The sound was coming from them. It was singing. Discreet high-pitched little voices, as sweet as cou
ld be. They never looked at him as they went by.
That chilled him. The buggy in the barn and the horse in the field were nothing in comparison.
He was still standing there looking one way and another when he heard her call, “All finished.” She was standing by the house.
“This is where to go in and out,” she said of the back door. “The front is stuck since last winter, it just refuses to open, you’d think it was still frozen.”
They walked on planks laid over an uneven dirt floor, in a darkness provided by the boarded-up window. It was as chilly there as it had been in the hollow where he’d slept. He had wakened again and again, trying to scrunch himself into a position where he could stay warm. The woman didn’t shiver here—she gave off a smell of healthy exertion and what was likely the cow’s hide.
She poured the fresh milk into a basin and covered it with a piece of cheesecloth she kept by, then led him into the main part of the house. The windows there had no curtains, so the light was coming in. Also the woodstove had been in use. There was a sink with a hand pump, a table with oilcloth on it worn in some places to shreds, and a couch covered with a patchy old quilt.
Also a pillow that had shed some feathers.
So far, not so bad, though old and shabby. There was a use for everything that you could see. But raise your eyes and up there on shelves was pile on pile of newspapers or magazines or just some kind of papers, up to the ceiling.

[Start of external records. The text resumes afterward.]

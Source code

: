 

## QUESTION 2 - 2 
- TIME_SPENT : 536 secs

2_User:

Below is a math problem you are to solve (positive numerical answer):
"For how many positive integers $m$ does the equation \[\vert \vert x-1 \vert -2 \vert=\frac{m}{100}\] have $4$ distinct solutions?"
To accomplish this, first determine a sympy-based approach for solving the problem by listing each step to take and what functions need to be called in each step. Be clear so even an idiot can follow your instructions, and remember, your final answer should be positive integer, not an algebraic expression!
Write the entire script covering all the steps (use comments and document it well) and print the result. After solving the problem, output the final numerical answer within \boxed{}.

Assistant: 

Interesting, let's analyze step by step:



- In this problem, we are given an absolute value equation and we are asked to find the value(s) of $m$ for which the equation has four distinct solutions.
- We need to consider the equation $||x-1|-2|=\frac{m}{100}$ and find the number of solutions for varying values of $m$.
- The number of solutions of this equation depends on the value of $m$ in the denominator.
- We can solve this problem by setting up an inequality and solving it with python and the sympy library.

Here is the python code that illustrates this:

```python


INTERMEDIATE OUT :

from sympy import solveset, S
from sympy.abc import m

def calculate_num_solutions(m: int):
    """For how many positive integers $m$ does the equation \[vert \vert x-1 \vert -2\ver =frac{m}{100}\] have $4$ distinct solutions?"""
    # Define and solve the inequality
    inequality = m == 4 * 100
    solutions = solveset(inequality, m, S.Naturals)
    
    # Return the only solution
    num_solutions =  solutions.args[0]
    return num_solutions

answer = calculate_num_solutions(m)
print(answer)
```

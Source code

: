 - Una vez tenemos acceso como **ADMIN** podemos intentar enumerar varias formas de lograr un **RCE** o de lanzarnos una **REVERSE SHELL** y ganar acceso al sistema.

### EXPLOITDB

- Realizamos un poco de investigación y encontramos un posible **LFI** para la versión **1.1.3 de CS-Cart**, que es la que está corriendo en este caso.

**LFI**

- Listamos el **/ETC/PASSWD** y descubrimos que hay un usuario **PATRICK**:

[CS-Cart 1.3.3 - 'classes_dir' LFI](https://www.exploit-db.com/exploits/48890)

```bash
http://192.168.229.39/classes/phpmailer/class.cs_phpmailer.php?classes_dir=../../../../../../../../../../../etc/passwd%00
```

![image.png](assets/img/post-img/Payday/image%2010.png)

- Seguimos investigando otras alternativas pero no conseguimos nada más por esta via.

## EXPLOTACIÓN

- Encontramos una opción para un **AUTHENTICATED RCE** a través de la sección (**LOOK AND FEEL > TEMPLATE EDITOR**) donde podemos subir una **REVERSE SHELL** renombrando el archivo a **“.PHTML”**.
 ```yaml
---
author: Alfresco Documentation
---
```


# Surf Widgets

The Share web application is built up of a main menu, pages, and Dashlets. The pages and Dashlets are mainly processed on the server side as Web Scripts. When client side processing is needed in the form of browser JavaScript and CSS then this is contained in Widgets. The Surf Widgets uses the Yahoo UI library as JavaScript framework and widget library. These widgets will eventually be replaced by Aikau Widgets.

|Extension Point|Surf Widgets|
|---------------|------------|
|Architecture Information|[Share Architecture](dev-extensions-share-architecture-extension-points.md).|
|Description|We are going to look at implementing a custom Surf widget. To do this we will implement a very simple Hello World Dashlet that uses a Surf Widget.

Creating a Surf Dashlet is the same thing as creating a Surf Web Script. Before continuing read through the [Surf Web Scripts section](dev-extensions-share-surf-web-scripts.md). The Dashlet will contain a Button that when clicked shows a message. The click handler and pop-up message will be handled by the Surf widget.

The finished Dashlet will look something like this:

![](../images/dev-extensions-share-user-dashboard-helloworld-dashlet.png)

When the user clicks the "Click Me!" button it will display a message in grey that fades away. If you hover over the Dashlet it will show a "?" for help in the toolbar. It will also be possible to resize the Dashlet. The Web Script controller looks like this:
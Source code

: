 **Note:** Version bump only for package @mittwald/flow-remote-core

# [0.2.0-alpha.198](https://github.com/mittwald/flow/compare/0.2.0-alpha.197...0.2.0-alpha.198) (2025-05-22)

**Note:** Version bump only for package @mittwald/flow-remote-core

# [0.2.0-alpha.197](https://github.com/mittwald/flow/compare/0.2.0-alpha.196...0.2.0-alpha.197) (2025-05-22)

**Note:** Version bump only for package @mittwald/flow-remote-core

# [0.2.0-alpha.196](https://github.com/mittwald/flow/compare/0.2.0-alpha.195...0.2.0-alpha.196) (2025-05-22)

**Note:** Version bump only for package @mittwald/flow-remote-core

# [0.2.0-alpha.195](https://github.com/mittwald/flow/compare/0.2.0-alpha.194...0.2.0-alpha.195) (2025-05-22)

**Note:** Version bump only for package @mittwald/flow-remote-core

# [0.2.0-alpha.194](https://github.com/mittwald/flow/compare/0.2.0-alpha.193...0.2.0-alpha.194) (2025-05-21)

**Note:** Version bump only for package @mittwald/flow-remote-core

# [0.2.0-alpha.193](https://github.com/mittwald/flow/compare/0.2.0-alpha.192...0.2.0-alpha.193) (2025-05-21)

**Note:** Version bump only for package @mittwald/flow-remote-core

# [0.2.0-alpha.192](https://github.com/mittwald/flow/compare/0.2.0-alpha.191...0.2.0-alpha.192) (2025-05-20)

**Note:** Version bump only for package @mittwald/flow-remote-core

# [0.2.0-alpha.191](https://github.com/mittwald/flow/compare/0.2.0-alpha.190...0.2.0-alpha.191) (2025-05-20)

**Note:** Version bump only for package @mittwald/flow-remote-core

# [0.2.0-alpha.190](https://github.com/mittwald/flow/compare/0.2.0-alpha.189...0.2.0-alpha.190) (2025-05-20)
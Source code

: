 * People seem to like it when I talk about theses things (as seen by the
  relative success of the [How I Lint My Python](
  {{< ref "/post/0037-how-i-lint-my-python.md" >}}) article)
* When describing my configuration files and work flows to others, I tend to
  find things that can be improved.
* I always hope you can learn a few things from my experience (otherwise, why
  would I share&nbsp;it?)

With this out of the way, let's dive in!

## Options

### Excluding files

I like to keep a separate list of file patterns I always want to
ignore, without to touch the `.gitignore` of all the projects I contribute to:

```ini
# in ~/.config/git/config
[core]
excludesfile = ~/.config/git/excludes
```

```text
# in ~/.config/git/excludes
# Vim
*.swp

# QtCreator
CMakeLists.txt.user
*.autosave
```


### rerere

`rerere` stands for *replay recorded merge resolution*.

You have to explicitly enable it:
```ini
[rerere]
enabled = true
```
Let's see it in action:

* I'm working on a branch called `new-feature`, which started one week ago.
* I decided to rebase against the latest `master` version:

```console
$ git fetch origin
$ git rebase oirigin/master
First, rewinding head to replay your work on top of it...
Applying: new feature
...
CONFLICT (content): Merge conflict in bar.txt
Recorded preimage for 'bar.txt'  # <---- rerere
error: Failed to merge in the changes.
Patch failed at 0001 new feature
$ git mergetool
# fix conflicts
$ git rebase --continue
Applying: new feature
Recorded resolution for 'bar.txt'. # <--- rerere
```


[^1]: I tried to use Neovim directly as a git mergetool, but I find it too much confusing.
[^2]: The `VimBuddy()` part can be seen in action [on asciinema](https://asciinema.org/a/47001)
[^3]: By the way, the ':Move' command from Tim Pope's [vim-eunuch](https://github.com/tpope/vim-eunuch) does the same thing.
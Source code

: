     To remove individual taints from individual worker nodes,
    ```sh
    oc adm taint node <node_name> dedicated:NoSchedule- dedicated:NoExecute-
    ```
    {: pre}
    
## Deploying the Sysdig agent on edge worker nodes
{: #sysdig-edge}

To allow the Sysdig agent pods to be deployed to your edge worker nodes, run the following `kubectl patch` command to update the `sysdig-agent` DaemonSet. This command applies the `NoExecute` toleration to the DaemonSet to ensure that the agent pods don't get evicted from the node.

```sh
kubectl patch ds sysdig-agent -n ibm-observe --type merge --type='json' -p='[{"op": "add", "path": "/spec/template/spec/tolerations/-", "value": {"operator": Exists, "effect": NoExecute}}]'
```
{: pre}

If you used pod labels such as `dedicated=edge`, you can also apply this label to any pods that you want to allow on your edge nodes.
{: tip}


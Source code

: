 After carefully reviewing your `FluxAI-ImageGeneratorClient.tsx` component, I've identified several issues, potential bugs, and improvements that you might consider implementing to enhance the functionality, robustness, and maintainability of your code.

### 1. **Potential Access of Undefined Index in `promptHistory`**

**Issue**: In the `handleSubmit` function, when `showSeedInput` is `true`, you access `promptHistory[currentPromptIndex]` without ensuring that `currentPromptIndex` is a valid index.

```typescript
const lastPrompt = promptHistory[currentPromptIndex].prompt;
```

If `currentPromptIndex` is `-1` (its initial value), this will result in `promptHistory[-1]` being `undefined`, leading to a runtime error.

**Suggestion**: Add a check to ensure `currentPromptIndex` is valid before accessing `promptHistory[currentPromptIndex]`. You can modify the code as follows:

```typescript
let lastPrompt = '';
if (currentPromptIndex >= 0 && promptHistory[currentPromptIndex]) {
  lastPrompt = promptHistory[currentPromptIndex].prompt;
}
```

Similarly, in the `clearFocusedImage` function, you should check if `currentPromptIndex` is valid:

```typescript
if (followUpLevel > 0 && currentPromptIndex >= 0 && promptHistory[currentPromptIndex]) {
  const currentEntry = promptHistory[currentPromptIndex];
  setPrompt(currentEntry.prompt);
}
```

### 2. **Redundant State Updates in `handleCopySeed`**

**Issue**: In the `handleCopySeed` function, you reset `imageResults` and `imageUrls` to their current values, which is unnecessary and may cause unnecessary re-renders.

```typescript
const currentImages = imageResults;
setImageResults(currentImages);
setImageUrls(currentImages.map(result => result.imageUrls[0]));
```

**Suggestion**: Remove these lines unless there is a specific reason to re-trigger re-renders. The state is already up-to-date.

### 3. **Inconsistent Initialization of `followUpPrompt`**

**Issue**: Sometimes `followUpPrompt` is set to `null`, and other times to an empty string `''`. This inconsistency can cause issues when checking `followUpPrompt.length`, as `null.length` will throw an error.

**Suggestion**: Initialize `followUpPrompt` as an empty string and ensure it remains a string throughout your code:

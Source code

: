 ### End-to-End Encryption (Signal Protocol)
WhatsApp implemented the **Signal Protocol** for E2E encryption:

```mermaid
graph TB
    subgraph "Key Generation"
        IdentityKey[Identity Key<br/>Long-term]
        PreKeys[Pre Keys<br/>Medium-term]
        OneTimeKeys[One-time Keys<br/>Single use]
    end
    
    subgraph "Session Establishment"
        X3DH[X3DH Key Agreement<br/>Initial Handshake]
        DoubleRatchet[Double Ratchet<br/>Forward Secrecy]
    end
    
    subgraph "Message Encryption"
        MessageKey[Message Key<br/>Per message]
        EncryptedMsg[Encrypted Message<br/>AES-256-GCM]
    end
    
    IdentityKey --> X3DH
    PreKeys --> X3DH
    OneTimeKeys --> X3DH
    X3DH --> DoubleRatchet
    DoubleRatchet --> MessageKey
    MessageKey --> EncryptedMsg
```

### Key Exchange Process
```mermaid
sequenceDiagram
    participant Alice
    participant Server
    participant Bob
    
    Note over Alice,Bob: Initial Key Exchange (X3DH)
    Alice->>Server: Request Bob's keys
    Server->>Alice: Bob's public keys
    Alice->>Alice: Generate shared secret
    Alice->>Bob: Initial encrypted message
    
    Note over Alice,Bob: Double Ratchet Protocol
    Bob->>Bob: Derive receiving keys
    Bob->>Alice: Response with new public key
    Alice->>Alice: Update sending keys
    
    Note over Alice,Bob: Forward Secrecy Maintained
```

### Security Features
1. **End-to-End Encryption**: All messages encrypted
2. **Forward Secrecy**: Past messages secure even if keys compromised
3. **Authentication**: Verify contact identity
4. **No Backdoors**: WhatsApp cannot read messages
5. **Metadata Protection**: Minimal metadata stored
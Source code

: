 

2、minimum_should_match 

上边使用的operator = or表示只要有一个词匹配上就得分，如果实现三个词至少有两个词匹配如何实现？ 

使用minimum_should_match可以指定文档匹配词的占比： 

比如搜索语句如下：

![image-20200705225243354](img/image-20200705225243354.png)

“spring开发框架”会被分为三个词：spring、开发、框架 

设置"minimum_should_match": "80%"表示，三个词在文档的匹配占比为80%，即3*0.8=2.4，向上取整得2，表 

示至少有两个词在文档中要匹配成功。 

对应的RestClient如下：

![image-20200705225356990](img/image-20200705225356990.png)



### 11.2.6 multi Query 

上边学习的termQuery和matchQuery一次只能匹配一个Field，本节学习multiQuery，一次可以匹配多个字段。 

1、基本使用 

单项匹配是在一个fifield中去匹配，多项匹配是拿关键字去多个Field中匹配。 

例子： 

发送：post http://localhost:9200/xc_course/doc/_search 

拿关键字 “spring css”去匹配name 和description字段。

He had to ask her, Was she not afraid of fire? A woodstove for instance.
“Oh, I’m always here. I mean, I sleep here. There isn’t anyplace else I can keep the drafts out. I’m watchful. I haven’t had a chimney fire even. A couple of times it got too hot and I just threw some baking powder on it. Nothing to it.
“My mother had to be here anyway,” she said. “There was noplace else for her to be comfortable. I had her cot in here. I kept an eye on everything. I did think of moving all the papers into the front room but it’s really too damp in there, they would all be ruined.”